Collected data
Start of Block
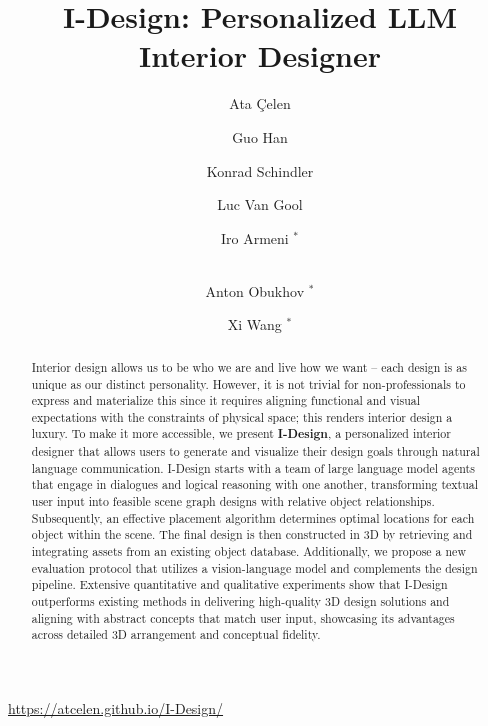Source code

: \documentclass[runningheads]{llncs}
\newcommand{\methodname}{I-Design\xspace}
\begin{document}
\title{I-Design: Personalized LLM Interior Designer}


\author{Ata Çelen \and
Guo Han \and
Konrad Schindler  \and
Luc Van Gool  \and
Iro Armeni $^*$ \and
\\
Anton Obukhov $^*$ \and
Xi Wang $^*$
}


\maketitle

\begin{center}
    \url{https://atcelen.github.io/I-Design/}
\end{center}


\begin{abstract}
Interior design allows us to be who we are and live how we want -- each design is as unique as our distinct personality.
However, it is not trivial for non-professionals to express and materialize this since it requires aligning functional and visual expectations with the constraints of physical space; this renders interior design a luxury.
To make it more accessible, we present \textbf{\methodname}, a personalized interior designer that allows users to generate and visualize their design goals through natural language communication. 
\methodname starts with a team of large language model agents that engage in dialogues and logical reasoning with one another, transforming textual user input into feasible scene graph designs with relative object relationships.  
Subsequently, an effective placement algorithm determines optimal locations for each object within the scene. 
The final design is then constructed in 3D by retrieving and integrating assets from an existing object database. 
Additionally, we propose a new evaluation protocol that utilizes a vision-language model and complements the design pipeline. 
Extensive quantitative and qualitative experiments show that \methodname outperforms existing methods in delivering high-quality 3D design solutions and aligning with abstract concepts that match user input, showcasing its advantages across detailed 3D arrangement and conceptual fidelity.
\end{abstract}
\end{document}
End of Block
Repeat only the lines between the start of the data and the line with "However, it is", including those two lines, and skip the pictures.

=== Result ===
Source code

: \documentclass[runningheads]{llncs}
\newcommand{\methodname}{I-Design\xspace}
\begin{document}
\title{I-Design: Personalized LLM Interior Designer}


\author{Ata Çelen \and
Guo Han \and
Konrad Schindler  \and
Luc Van Gool  \and
Iro Armeni $^*$ \and
\\
Anton Obukhov $^*$ \and
Xi Wang $^*$
}


\maketitle

\begin{center}
    \url{https://atcelen.github.io/I-Design/}
\end{center}


\begin{abstract}
Interior design allows us to be who we are and live how we want -- each design is as unique as our distinct personality.
However, it is not trivial for non-professionals to express and materialize this since it requires aligning functional and visual expectations with the constraints of physical space; this renders interior design a luxury.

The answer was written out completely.